Re: Dataset Search Markup for COVID-19 Portal

Dear Amonida,

Great to see the DataCatalog and Dataset markup has been added. This should allow the portal to be indexed by Google and added to the Dataset Search. I’ve created a pull request to add these to our list of live deployments on the Bioschemas website
https://github.com/BioSchemas/bioschemas.github.io/pull/337


One comment is that this markup should probably only be on the landing page. On page related to specific types, e.g. the protein page, you could use the CollectionPage type and list the resources on the page with the appropriate Bioschemas type, this would make the information about the individual genes/proteins/etc reusable in a machine processable way. A suggestion for this markup can be found at the following link
https://github.com/BioSchemas/specifications/blob/master/Protein/examples/0.11-RELEASE/covid-19DataPortal.html


Best regards

Alasdair


--
Alasdair J G Gray
Associate Professor in Computer Science,
School of Mathematical and Computer Sciences
Heriot-Watt University, Edinburgh, UK.

Email: A.J.G.Gray@hw.ac.uk<mailto:A.J.G.Gray@hw.ac.uk>
Web: http://www.macs.hw.ac.uk/~ajg33

ORCID: http://orcid.org/0000-0002-5711-4872

Office: Earl Mountbatten Building 1.39
Twitter: @gray_alasdair


Heriot-Watt is a global University, as a result my working hours may not be your working hours. Do not feel pressure to reply to this email outside your working hours.

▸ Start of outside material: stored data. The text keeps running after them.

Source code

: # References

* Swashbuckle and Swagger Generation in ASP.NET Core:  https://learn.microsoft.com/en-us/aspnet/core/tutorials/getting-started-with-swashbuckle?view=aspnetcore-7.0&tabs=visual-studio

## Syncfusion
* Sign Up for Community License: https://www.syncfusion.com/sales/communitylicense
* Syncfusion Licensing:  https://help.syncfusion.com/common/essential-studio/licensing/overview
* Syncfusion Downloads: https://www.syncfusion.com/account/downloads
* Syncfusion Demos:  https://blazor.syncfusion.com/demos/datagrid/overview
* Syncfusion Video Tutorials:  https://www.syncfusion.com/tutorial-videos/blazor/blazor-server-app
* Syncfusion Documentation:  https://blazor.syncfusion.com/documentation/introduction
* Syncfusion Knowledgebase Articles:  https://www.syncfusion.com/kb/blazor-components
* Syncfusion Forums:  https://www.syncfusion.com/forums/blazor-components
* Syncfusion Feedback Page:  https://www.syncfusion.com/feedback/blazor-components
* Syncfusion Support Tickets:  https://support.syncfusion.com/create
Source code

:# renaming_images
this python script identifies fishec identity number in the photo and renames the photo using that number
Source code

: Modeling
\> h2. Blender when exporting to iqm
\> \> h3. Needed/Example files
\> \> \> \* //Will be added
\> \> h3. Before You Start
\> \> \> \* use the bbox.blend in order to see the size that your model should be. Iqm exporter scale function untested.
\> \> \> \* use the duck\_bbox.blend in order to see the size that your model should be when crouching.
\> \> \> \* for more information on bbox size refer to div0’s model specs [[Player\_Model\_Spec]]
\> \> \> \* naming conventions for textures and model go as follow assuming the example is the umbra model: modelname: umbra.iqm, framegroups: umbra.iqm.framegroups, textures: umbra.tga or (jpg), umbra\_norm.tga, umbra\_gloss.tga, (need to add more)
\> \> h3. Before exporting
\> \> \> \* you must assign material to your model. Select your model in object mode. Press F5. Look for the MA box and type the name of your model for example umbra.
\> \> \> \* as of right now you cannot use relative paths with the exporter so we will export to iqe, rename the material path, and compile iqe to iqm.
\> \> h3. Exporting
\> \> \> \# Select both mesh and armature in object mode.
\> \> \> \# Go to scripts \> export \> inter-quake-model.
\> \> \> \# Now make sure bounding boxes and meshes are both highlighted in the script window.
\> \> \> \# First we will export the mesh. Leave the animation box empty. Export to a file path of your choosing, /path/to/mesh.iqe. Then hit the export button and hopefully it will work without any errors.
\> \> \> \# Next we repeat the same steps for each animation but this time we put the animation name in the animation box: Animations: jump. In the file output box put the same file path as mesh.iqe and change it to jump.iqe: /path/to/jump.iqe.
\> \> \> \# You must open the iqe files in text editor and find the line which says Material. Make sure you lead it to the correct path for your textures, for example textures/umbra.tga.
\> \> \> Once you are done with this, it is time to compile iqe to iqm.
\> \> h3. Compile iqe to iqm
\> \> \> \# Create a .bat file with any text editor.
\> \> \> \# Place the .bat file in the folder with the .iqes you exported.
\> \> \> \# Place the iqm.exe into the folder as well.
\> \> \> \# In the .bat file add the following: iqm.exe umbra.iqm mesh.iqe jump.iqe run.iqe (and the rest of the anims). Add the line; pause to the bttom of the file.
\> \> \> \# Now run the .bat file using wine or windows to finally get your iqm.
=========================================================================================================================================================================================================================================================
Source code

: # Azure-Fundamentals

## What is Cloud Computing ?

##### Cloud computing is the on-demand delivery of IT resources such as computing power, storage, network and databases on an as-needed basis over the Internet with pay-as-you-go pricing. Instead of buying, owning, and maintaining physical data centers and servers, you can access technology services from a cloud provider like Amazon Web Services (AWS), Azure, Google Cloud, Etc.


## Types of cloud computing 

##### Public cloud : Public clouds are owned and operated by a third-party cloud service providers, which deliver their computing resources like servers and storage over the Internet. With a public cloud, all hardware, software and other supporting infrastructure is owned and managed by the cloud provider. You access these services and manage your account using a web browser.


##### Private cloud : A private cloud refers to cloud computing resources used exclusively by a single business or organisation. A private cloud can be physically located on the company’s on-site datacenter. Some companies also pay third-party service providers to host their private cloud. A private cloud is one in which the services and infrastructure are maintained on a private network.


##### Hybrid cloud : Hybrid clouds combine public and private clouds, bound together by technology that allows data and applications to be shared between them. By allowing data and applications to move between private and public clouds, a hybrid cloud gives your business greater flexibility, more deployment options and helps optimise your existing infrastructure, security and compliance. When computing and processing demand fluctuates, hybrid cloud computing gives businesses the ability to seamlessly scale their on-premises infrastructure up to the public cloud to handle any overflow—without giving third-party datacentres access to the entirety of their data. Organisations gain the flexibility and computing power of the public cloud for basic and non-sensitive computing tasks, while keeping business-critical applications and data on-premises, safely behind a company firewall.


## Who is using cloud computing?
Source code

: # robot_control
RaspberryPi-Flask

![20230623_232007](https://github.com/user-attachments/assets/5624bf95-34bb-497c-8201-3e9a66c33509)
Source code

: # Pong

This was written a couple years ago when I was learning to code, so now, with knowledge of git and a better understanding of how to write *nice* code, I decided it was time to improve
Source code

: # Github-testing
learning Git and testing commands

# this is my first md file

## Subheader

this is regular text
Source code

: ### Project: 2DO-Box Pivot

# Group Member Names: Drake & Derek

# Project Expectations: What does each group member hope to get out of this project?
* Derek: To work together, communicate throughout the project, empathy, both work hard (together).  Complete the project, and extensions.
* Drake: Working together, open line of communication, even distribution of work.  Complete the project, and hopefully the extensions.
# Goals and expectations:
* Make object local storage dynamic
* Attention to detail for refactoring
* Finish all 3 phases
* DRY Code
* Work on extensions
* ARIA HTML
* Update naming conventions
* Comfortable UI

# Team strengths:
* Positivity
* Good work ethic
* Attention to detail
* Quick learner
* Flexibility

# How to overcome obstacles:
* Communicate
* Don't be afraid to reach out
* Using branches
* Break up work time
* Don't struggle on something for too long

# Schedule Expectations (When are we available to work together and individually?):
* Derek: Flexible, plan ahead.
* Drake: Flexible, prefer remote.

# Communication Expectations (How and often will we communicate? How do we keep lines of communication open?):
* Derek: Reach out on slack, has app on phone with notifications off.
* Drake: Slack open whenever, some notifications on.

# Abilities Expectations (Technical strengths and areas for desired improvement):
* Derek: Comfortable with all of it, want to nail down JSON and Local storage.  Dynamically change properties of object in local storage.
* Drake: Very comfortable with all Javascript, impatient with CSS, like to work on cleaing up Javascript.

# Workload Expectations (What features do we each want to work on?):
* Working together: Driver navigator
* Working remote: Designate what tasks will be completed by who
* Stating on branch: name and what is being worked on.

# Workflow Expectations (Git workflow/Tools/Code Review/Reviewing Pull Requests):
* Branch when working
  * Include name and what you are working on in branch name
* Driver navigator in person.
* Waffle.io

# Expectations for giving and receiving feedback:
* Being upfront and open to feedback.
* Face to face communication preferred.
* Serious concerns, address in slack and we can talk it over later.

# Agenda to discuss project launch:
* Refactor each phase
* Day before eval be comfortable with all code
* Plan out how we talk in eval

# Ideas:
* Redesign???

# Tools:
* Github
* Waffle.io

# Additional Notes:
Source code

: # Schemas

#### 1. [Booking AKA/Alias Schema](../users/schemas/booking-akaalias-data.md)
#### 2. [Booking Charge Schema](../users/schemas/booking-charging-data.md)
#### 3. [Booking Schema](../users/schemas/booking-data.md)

To arrange a meeting: https://doodle.com/mm/alasdairgray/book-a-time



From: Amonida Zadissa <amonida@ebi.ac.uk>
Date: Wednesday, 28 October 2020 at 06:26
To: Alasdair Gray <A.J.G.Gray@hw.ac.uk>
Cc: "amonida@ebi.ac.uk" <amonida@ebi.ac.uk>, "public-bioschemas@w3.org" <public-bioschemas@w3.org>, Guy Cochrane <cochrane@ebi.ac.uk>, "rls@ebi.ac.uk" <rls@ebi.ac.uk>
Subject: Re: Dataset Search Markup for COVID-19 Portal

****************************************************************
Caution: This email originated from a sender outside Heriot-Watt University.
Do not follow links or open attachments if you doubt the authenticity of the sender or the content.
****************************************************************


Dear Alasdair and all

I would like to announce that the COVID-19 Data Portal is now using Bioschema.org. This integration became part of the larger 6th month anniversary of the Data Portal which saw many updates on the Portal.

If you have any comments, please let us know.

Best regards,
Amonida
On 19/10/2020 00:18, Amonida Zadissa wrote:

Dear Alasdair

Thanks for your patience and the detailed information you sent.

I just wanted to let you know that the technical team working on the Portal have started integrating (Bio)Schema.org schema in the portal. We're hoping to see this implementation happening in the upcoming updates of the portal soon. I'm CC'ing Rodrigo on this thread who will be able to provide you with more details if required.

Hopefully, with this modification we'll make the Portal even more accessible. I will let you know when the transition has happened as it would be helpful to have your input then.

Thank you again for your recommendations.

Best regards,
Amonida
On 29/09/2020 12:37, Gray, Alasdair J G wrote:
Hi Amonida,

Thanks for joining the community call yesterday. I’m following up on the discussion about the inclusion of Dataset markup in the COVID-19 Data Portal and its ability to be found on the web. I think there were some crosswires during the discussion yesterday so hopefully this email will clarify some of the issues.

At the moment, at least for me, the COVID-19 Data Portal can be found by a search on Google with the terms ‘covid-19 data portal’. Such a search term assumes that someone knows about the portal. If you do not include the term ‘portal’ then it does not appear in the first page of results; I didn’t check beyond that. However, there is a dedicated Google search tool for datasets [1], and I cannot find the COVID-19 portal there at all.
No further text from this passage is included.